The media, the incredible box scores these players produce, and the success of their teams have allowed us to focus on the five primary players in contention for this award: Russell Westbrook, James Harden, LeBron James, Kawhi Leonard, and Isaiah Thomas. We know that they are each the best player on the team, and we know that each of their teams wins frequently, but we are unable to quantify exactly how much value they each add to their respective teams. How impactful are their individual performances on their team’s winning or losing? To determine this, we constructed a logistic regression model based on a few key variables.
The outcome variable we are attempting to predict is a binary value that is 1 in a win and 0 in a loss. The first variable we add to the model is called Game Score. This statistic is a linear combination of all of the important basic statistics a player accumulates in a game, and its purpose is to roughly estimate a player’s productivity in a certain game. This is the formula for Game Score:
\[ Points + 0.4 * Field Goals Made - 0.7 * Field Goals Attempted - 0.4*(Free Throws Attempted - Free Throws Made) + 0.7 * Offensive Rebounds + 0.3 * Defensive Rebounds + Steals + 0.7 * Assists + 0.7 * Blocks - 0.4 * Fouls - Turnovers. \]
The next variable we added to the model was a binary variable signifying whether or not the game was at the player’s home arena or at the opposing team’s arena. Since players tend to have improved play at home with their fans cheering for them (rather than opposing fans booing them), we wanted to account for this potential shift.

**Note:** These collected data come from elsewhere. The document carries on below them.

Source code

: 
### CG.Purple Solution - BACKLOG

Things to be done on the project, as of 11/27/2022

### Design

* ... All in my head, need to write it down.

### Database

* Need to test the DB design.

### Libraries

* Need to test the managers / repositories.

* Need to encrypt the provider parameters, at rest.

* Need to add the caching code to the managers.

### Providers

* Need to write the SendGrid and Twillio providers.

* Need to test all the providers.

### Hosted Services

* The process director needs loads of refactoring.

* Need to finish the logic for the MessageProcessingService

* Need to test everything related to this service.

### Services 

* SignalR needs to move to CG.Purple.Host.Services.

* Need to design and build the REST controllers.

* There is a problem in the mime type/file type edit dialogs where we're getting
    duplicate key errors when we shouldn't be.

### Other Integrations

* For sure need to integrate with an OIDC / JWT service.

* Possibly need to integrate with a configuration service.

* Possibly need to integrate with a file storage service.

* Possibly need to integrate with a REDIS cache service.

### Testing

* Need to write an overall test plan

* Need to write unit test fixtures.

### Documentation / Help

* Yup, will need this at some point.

Our final variable was an interaction between the days of rest players get before a game (how many days it has been since the previous game) and the amount of minutes a player plays within that game. This is important because it measures a player’s fatigue on a given night, which could also be a significant factor in one’s level of play. Back to backs (playing two games on back to back days) are some of the most grueling stretches of scheduling in the NBA, and fatigue sets in the most on such occasions. Furthermore, a player is more likely to grow exhausted when playing closer to or more than 40 minutes of a 48 minute game. We wanted to account for this in our model as well, as it could also alter a player’s level of play.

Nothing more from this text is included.